- [Task requirements]:
Every record below should be printed exactly as it appears.

- [Data to examine]:
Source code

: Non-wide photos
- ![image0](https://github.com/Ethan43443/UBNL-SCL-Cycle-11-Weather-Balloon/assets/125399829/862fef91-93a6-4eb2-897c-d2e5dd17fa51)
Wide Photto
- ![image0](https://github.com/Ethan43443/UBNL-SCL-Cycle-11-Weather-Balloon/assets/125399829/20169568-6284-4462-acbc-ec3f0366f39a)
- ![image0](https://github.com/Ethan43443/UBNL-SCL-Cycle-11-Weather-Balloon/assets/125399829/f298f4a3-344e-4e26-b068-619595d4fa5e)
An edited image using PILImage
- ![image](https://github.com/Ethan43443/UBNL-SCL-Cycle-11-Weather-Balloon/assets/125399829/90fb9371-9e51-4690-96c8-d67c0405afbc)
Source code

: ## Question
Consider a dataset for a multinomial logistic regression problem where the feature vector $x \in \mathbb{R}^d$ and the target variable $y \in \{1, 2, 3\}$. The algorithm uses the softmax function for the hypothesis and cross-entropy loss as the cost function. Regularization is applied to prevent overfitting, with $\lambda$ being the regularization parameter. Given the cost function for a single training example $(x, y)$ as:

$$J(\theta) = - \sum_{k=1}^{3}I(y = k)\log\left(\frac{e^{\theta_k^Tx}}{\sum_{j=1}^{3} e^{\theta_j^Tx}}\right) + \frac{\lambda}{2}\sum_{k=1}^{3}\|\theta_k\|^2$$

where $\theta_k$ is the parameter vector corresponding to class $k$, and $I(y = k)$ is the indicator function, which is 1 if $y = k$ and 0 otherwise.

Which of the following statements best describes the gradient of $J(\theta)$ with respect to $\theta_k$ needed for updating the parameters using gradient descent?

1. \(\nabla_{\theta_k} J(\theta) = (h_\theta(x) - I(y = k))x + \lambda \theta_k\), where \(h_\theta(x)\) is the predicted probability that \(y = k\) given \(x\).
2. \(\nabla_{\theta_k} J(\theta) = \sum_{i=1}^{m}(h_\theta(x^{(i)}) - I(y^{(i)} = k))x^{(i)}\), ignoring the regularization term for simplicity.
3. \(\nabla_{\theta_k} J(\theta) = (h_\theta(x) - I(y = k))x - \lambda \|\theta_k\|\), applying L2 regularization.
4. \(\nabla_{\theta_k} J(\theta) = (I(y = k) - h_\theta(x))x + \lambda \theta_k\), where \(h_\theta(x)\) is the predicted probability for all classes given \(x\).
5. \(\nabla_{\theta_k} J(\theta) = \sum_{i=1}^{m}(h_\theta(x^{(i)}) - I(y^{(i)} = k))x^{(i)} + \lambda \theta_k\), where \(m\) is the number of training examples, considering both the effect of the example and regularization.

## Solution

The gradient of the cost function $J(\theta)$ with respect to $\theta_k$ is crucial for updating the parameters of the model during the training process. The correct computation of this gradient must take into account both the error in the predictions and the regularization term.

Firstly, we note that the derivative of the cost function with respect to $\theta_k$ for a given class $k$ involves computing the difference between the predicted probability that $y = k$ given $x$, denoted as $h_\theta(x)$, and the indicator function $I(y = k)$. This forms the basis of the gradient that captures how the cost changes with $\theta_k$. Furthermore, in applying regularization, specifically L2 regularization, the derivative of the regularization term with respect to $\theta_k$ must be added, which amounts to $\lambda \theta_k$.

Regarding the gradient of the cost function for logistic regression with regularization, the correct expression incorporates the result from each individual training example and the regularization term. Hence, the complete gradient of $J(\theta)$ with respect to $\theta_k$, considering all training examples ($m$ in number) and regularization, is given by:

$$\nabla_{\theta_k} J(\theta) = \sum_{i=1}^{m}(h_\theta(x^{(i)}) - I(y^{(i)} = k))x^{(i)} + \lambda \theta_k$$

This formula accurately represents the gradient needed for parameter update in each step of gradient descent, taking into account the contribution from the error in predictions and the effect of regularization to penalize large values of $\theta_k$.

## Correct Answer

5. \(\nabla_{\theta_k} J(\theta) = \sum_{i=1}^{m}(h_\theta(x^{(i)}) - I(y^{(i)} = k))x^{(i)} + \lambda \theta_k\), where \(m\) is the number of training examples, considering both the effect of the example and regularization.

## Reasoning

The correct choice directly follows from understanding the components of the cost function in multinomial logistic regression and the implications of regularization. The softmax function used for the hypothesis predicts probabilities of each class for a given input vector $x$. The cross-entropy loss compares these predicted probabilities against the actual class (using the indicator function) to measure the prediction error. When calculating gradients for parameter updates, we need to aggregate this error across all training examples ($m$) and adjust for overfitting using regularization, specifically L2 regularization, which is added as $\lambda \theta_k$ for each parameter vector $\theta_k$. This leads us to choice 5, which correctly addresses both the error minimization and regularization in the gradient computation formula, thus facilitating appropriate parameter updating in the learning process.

- [Answer area]:
Source code

: Non-wide photos
- ![image0](https://github.com/Ethan43443/UBNL-SCL-Cycle-11-Weather-Balloon/assets/125399829/862fef91-93a6-4eb2-897c-d2e5dd17fa51)
Wide Photto
- ![image0](https://github.com/Ethan43443/UBNL-SCL-Cycle-11-Weather-Balloon/assets/125399829/20169568-6284-4462-acbc-ec3f0366f39a)
- ![image0](https://github.com/Ethan43443/UBNL-SCL-Cycle-11-Weather-Balloon/assets/125399829/f298f4a3-344e-4e26-b068-619595d4fa5e)
An edited image using PILImage
- ![image](https://github.com/Ethan43443/UBNL-SCL-Cycle-11-Weather-Balloon/assets/125399829/90fb9371-9e51-4690-96c8-d67c0405afbc)
Source code

: ## Question
Consider a dataset for a multinomial logistic regression problem where the feature vector $x \in \mathbb{R}^d$ and the target variable $y \in \{1, 2, 3\}$. The algorithm uses the softmax function for the hypothesis and cross-entropy loss as the cost function. Regularization is applied to prevent overfitting, with $\lambda$ being the regularization parameter. Given the cost function for a single training example $(x, y)$ as:

$$J(\theta) = - \sum_{k=1}^{3}I(y = k)\log\left(\frac{e^{\theta_k^Tx}}{\sum_{j=1}^{3} e^{\theta_j^Tx}}\right) + \frac{\lambda}{2}\sum_{k=1}^{3}\|\theta_k\|^2$$

where $\theta_k$ is the parameter vector corresponding to class $k$, and $I(y = k)$ is the indicator function, which is 1 if $y = k$ and 0 otherwise.

Which of the following statements best describes the gradient of $J(\theta)$ with respect to $\theta_k$ needed for updating the parameters using gradient descent?

1. \(\nabla_{\theta_k} J(\theta) = (h_\theta(x) - I(y = k))x + \lambda \theta_k\), where \(h_\theta(x)\) is the predicted probability that \(y = k\) given \(x\).
2. \(\nabla_{\theta_k} J(\theta) = \sum_{i=1}^{m}(h_\theta(x^{(i)}) - I(y^{(i)} = k))x^{(i)}\), ignoring the regularization term for simplicity.
3. \(\nabla_{\theta_k} J(\theta) = (h_\theta(x) - I(y = k))x - \lambda \|\theta_k\|\), applying L2 regularization.
4. \(\nabla_{\theta_k} J(\theta) = (I(y = k) - h_\theta(x))x + \lambda \theta_k\), where \(h_\theta(x)\) is the predicted probability for all classes given \(x\).
5. \(\nabla_{\theta_k} J(\theta) = \sum_{i=1}^{m}(h_\theta(x^{(i)}) - I(y^{(i)} = k))x^{(i)} + \lambda \theta_k\), where \(m\) is the number of training examples, considering both the effect of the example and regularization.

## Solution

The gradient of the cost function $J(\theta)$ with respect to $\theta_k$ is crucial for updating the parameters of the model during the training process. The correct computation of this gradient must take into account both the error in the predictions and the regularization term.

Firstly, we note that the derivative of the cost function with respect to $\theta_k$ for a given class $k$ involves computing the difference between the predicted probability that $y = k$ given $x$, denoted as $h_\theta(x)$, and the indicator function $I(y = k)$. This forms the basis of the gradient that captures how the cost changes with $\theta_k$. Furthermore, in applying regularization, specifically L2 regularization, the derivative of the regularization term with respect to $\theta_k$ must be added, which amounts to $\lambda \theta_k$.

Regarding the gradient of the cost function for logistic regression with regularization, the correct expression incorporates the result from each individual training example and the regularization term. Hence, the complete gradient of $J(\theta)$ with respect to $\theta_k$, considering all training examples ($m$ in number) and regularization, is given by:

$$\nabla_{\theta_k} J(\theta) = \sum_{i=1}^{m}(h_\theta(x^{(i)}) - I(y^{(i)} = k))x^{(i)} + \lambda \theta_k$$

This formula accurately represents the gradient needed for parameter update in each step of gradient descent, taking into account the contribution from the error in predictions and the effect of regularization to penalize large values of $\theta_k$.

## Correct Answer

5. \(\nabla_{\theta_k} J(\theta) = \sum_{i=1}^{m}(h_\theta(x^{(i)}) - I(y^{(i)} = k))x^{(i)} + \lambda \theta_k\), where \(m\) is the number of training examples, considering both the effect of the example and regularization.

## Reasoning

The correct choice directly follows from understanding the components of the cost function in multinomial logistic regression and the implications of regularization. The softmax function used for the hypothesis predicts probabilities of each class for a given input vector $x$. The cross-entropy loss compares these predicted probabilities against the actual class (using the indicator function) to measure the prediction error. When calculating gradients for parameter updates, we need to aggregate this error across all training examples ($m$) and adjust for overfitting using regularization, specifically L2 regularization, which is added as $\lambda \theta_k$ for each parameter vector $\theta_k$. This leads us to choice 5, which correctly addresses both the error minimization and regularization in the gradient computation formula, thus facilitating appropriate parameter updating in the learning process.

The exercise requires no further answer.